▶ AIM OF THE TASK: Your answer should consist of each line below that contains the string "Strategies".

Collected data

------------------------------------------------------------

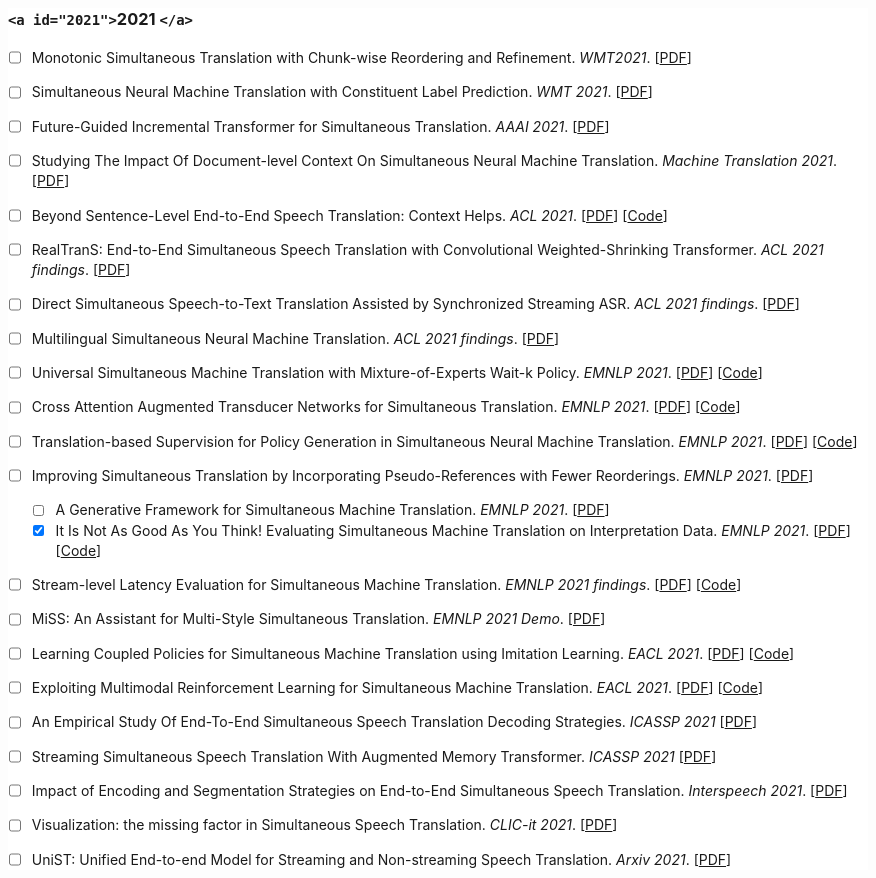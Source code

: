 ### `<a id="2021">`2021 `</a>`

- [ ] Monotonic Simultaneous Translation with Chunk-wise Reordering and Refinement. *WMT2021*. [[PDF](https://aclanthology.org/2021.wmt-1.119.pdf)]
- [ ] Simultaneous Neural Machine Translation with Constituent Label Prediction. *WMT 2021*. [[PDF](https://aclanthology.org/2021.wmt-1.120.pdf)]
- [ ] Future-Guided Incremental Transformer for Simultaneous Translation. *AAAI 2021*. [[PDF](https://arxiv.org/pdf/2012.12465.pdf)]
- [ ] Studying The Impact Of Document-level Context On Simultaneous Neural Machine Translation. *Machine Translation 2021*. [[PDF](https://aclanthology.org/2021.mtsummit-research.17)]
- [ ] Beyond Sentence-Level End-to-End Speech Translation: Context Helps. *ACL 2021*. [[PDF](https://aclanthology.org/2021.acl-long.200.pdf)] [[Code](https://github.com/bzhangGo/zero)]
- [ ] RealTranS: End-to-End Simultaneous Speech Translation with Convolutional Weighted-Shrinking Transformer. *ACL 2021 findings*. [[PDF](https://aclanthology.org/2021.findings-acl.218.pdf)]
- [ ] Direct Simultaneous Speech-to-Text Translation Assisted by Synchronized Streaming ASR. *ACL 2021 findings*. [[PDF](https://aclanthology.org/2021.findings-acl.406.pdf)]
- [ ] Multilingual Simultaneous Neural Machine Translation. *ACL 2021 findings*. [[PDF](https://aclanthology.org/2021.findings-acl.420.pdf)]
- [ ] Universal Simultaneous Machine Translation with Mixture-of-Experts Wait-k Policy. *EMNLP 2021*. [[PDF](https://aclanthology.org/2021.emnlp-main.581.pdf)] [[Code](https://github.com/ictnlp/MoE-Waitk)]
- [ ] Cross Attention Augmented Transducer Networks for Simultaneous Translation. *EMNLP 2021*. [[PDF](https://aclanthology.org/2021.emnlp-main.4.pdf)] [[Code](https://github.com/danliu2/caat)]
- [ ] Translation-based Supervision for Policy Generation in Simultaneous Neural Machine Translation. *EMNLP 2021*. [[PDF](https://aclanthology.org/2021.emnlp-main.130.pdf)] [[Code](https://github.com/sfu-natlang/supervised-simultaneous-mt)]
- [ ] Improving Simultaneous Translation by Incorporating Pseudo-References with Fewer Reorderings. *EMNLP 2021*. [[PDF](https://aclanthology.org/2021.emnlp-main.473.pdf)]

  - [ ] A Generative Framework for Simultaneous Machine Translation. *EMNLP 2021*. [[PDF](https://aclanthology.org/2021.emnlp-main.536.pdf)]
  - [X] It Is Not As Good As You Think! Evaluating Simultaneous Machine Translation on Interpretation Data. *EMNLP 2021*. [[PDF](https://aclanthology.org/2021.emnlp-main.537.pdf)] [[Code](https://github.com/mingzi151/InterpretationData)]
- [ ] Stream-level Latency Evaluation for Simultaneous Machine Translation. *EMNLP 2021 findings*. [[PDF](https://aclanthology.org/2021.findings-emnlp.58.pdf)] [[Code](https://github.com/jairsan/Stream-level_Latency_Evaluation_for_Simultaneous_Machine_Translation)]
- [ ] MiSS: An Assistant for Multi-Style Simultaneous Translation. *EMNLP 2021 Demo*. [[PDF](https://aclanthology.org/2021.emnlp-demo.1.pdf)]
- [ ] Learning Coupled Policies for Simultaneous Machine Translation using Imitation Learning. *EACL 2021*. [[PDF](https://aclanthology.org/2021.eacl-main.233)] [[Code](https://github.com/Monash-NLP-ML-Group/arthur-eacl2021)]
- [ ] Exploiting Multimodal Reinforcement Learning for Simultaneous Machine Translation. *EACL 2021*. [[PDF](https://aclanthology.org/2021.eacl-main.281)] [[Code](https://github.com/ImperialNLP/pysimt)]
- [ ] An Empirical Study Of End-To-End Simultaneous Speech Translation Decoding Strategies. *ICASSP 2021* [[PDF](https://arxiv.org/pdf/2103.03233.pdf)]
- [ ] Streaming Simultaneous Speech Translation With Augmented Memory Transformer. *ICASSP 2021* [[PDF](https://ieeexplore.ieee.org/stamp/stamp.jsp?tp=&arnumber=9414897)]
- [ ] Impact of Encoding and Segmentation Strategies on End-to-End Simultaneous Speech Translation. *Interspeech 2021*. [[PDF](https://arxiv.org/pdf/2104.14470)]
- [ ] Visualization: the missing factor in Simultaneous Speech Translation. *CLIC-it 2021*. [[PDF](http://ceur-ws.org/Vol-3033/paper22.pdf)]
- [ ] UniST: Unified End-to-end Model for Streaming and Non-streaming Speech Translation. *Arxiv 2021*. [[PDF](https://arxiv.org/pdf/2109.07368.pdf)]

------------------------------------------------------------

▶ WRITTEN ANSWER:
- [ ] An Empirical Study Of End-To-End Simultaneous Speech Translation Decoding Strategies. *ICASSP 2021* [[PDF](https://arxiv.org/pdf/2103.03233.pdf)]
- [ ] Impact of Encoding and Segmentation Strategies on End-to-End Simultaneous Speech Translation. *Interspeech 2021*. [[PDF](https://arxiv.org/pdf/2104.14470)]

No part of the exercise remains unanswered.